Crisi dell'olio di oliva: in forte calo il numero dei frantoi in attività. Rallenta la produzione aumentano i costi. Nel report sulle tendenze del mercato dell'olio di oliva per l'annata 2022-2023 pubblicato a settembre dall'Ismea (Istituto di servizi per il mercato agricolo) viene disegnato un quadro poco rassicurante per i produttori, a causa di alcune criticità: in particolare la siccità, la presenza della mosca olearia, gli alti costi di trasformazione come conseguenza dell'aumento del costo dell'energia elettrica.
A un mese di distanza la situazione è diventata ancora più complicata e difficilmente sostenibile, posto che quelle criticità nel frattempo si sono aggravate a causa del clima, che continua a essere sostanzialmente estivo anche se siamo a fine ottobre.

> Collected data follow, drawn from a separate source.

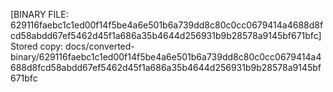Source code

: [BINARY FILE: 629116faebc1c1ed00f14f5be4a6e501b6a739dd8c80c0cc0679414a4688d8fcd58abdd67ef5462d45f1a686a35b4644d256931b9b28578a9145bf671bfc]
Stored copy: docs/converted-binary/629116faebc1c1ed00f14f5be4a6e501b6a739dd8c80c0cc0679414a4688d8fcd58abdd67ef5462d45f1a686a35b4644d256931b9b28578a9145bf671bfc

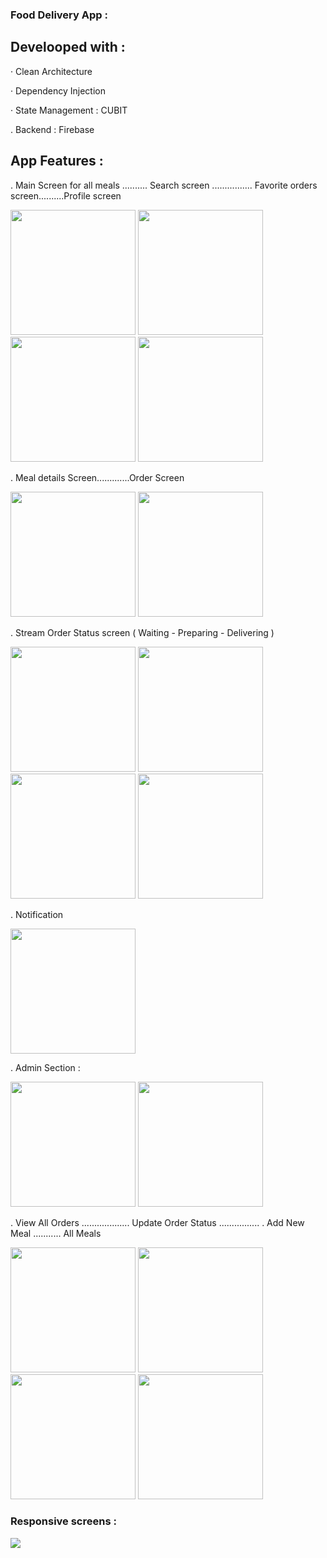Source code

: ### Food Delivery App :

## Develooped with :

 · Clean Architecture 
  
 · Dependency Injection  
  
 · State Management : CUBIT

 . Backend : Firebase


 ## App Features :

 . Main Screen for all meals  .......... Search screen ................ Favorite orders screen..........Profile screen


 <img src= "https://github.com/Chihab-Dev/Food-App/assets/111295846/b3b12783-3aa7-48dd-83ed-8cc73036b1dc" width = "200" >
 <img src= "https://github.com/Chihab-Dev/Food-App/assets/111295846/fbec1310-4ef9-420d-b7ae-cd9c51c41d02" width = "200" >
 <img src= "https://github.com/Chihab-Dev/Food-App/assets/111295846/edb3f973-3a1e-4889-a373-a7cb6827f927" width = "200" >
 <img src= "https://github.com/Chihab-Dev/Food-App/assets/111295846/30b26c98-9003-4299-975e-6ea3876f02c8" width = "200" >




 . Meal details Screen.............Order Screen

  <img src= "https://github.com/Chihab-Dev/Food-App/assets/111295846/62519309-6ca0-490d-ad46-18cdd1cccdbd" width = "200" >
  <img src= "https://github.com/Chihab-Dev/Food-App/assets/111295846/a1041ad9-2ea8-4624-9315-bc02f8c1095f" width = "200" >


 . Stream Order Status screen ( Waiting - Preparing - Delivering )

  <img src= "https://github.com/Chihab-Dev/Food-App/assets/111295846/4b2c046e-0ecc-4f56-822b-745b6bb31302" width = "200" >
  <img src= "https://github.com/Chihab-Dev/Food-App/assets/111295846/5323f96e-3c26-4f90-8e51-c0cbb36b0699" width = "200" >
  <img src= "https://github.com/Chihab-Dev/Food-App/assets/111295846/c50c9aa6-e6fa-4c26-b2cd-62db35479575" width = "200" >
  <img src= "https://github.com/Chihab-Dev/Food-App/assets/111295846/32fffe59-e736-488e-8399-483b20e0d670" width = "200" >

  . Notification 
  
  <img src= "https://github.com/Chihab-Dev/Food-App/assets/111295846/d7854a1a-0fbc-4989-a748-729672e42a83" width = "200" >



 . Admin Section : 

   <img src= "https://github.com/Chihab-Dev/Food-App/assets/111295846/c223bcce-5a4b-47cb-993d-32256ac5422a" width = "200" >
   <img src= "https://github.com/Chihab-Dev/Food-App/assets/111295846/66fd4394-28a4-4fbf-bde4-67067026e4a0" width = "200" >


 . View All Orders ................... Update Order Status ................ . Add New Meal  ........... All Meals

 <img src= "https://github.com/Chihab-Dev/Food-App/assets/111295846/ac5416b4-f3db-4e4a-a9a3-f2a614664691" width = "200" >
 <img src= "https://github.com/Chihab-Dev/Food-App/assets/111295846/d8af131d-c73a-4f66-bdbe-e4d8eae9a7b4" width = "200" >
 <img src= "https://github.com/Chihab-Dev/Food-App/assets/111295846/2da1dfe7-9302-47b1-a41b-b8a9b32bb091" width = "200" >
 <img src= "https://github.com/Chihab-Dev/Food-App/assets/111295846/42bc660f-f247-47d3-9e2e-85760b6b015d" width = "200" >





                 
                 
                 

  
 
### Responsive screens :   

  
  <div>
  <img src= "https://github.com/Chihab-Dev/Food-App/assets/111295846/83fcd026-af52-4e3e-afd6-cd4ef06e8ff0" >
  </div>
  




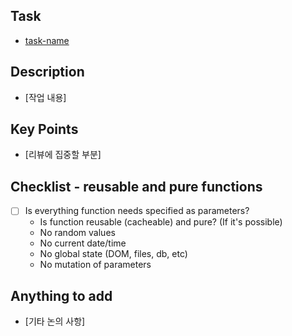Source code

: ## Task

- [task-name](task-url)

## Description

- [작업 내용]

## Key Points

- [리뷰에 집중할 부분]

## Checklist - reusable and pure functions

- [ ] Is everything function needs specified as parameters?
  - Is function reusable (cacheable) and pure? (If it's possible)
  - No random values
  - No current date/time
  - No global state (DOM, files, db, etc)
  - No mutation of parameters

## Anything to add

- [기타 논의 사항]
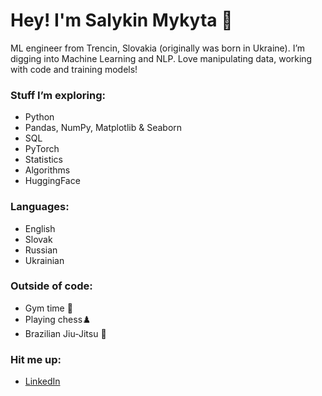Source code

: # Hey! I'm Salykin Mykyta 👋  
ML engineer from Trencin, Slovakia (originally was born in Ukraine). I’m digging into Machine Learning and NLP. Love manipulating data, working with code and training models!  
### Stuff I’m exploring:  
- Python
- Pandas, NumPy, Matplotlib & Seaborn  
- SQL
- PyTorch
- Statistics
- Algorithms
- HuggingFace 
### Languages:  
- English  
- Slovak
- Russian
- Ukrainian
### Outside of code:  
- Gym time 💪  
- Playing chess♟️  
- Brazilian Jiu-Jitsu 🥋
### Hit me up:  
- [LinkedIn](https://www.linkedin.com/in/salykin-mykyta)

Alle emergenze stagionali bisogna aggiungere la xylella, che ha già provocato dal 2015 la perdita del 70 per cento circa della produzione nella provincia di Lecce e sta aggredendo sempre di più la provincia di Brindisi. In una nota pubblicata due giorni fa da Coldiretti Puglia si evidenzia che nella campagna in corso in provincia di Brindisi, la raccolta delle olive subirà una riduzione generale del 20-25% a causa degli eventi atmosferici, oltre alla continua avanzata della Xylella fastidiosa, con la presenza sempre più numerosa di oliveti con evidenti disseccamenti caratteristici dell'infezione dovuta al batterio. Nella parte sud del territorio provinciale tale fenomeno interessa oramai tutti gli oliveti con conseguenze anche sulla produzione ed una diminuzione del prodotto che in tali comprensori raggiunge oltre il 50% rispetto alle annate precedenti, denuncia ancora Coldiretti Puglia.
In questo contesto c'è da prevedere che molti frantoi rinunceranno ad avviare l'attività, con perdite di migliaia di giornate di lavoro. Dunque, i danni sul piano economico e paesaggistico aumentano anno dopo anno, con l'aggiunta nell'annata 2022-2023 (l'attività di raccolta comincia a settembre-ottobre e termina a gennaio-febbraio) dei danni provocati da siccità, mosca olearia e costi energetici.
Sino agli inizi degli anni Settanta, i frantoi garantivano occupazione per tanti capi frantoiani (nagghjire in dialetto ostunese) i quali erano depositari di competenze non facili da trovare e per i frantoiani (trappetare). Molte maestranze del settore provenivano dalla provincia di Lecce (in particolare dal Sud) a conferma del fatto che vi era una economia collegata alla lavorazione delle olive che garantiva opportunità di lavoro per periodo relativamente lunghi e che nel Salento vi erano esperti capaci di lavorare le olive.
Con il passare degli anni quella tradizione è cambiata e lo spostamento dei trappe tare leccesi si è sostanzialmente annullato. E dal 2015, anno in cui si sono cominciate a vedere le conseguenze della xylella, per i frantoiani e i capi frantoiani è stato sempre più difficile trovare lavoro. Non solo nella provincia di Lecce.
Le elaborazioni Ismea disegnano un quadro estremamente grave del settore. Nell'annata 2014-2015 (la xylella non aveva ancora provocato danni significativi) in Puglia erano attivi 939, con la provincia di Lecce che ne aveva 251 e la provincia di Brindisi 143.
Nel 2017-2018 con 904 frantoi attivi in Puglia, la provincia di Lecce era scesa a 227 frantoi con una produzione di 20.184 tonnellate di olio di oliva mentre la provincia di Brindisi faceva registrare 145 frantoi con 32.786 tonnellate di olio di oliva prodotto.
Nell'annata 2021-2022 il totale dei frantoi attivi in Puglia è stato di 766, con Lecce che è scesa a quota 128 (la metà rispetto al 2014-2015) con 3.415 tonnellate di olio prodotto. Nella provincia di Brindisi nella stessa annata sono stati in funzione 128 frantoi con una produzione di 21.511 tonnellate di olio. Le previsioni del 2022-2023 sono catastrofiche sia per quanto riguarda le opportunità di lavoro che i frantoi offrono che per quanto riguarda la qualità e la qualità del prodotto.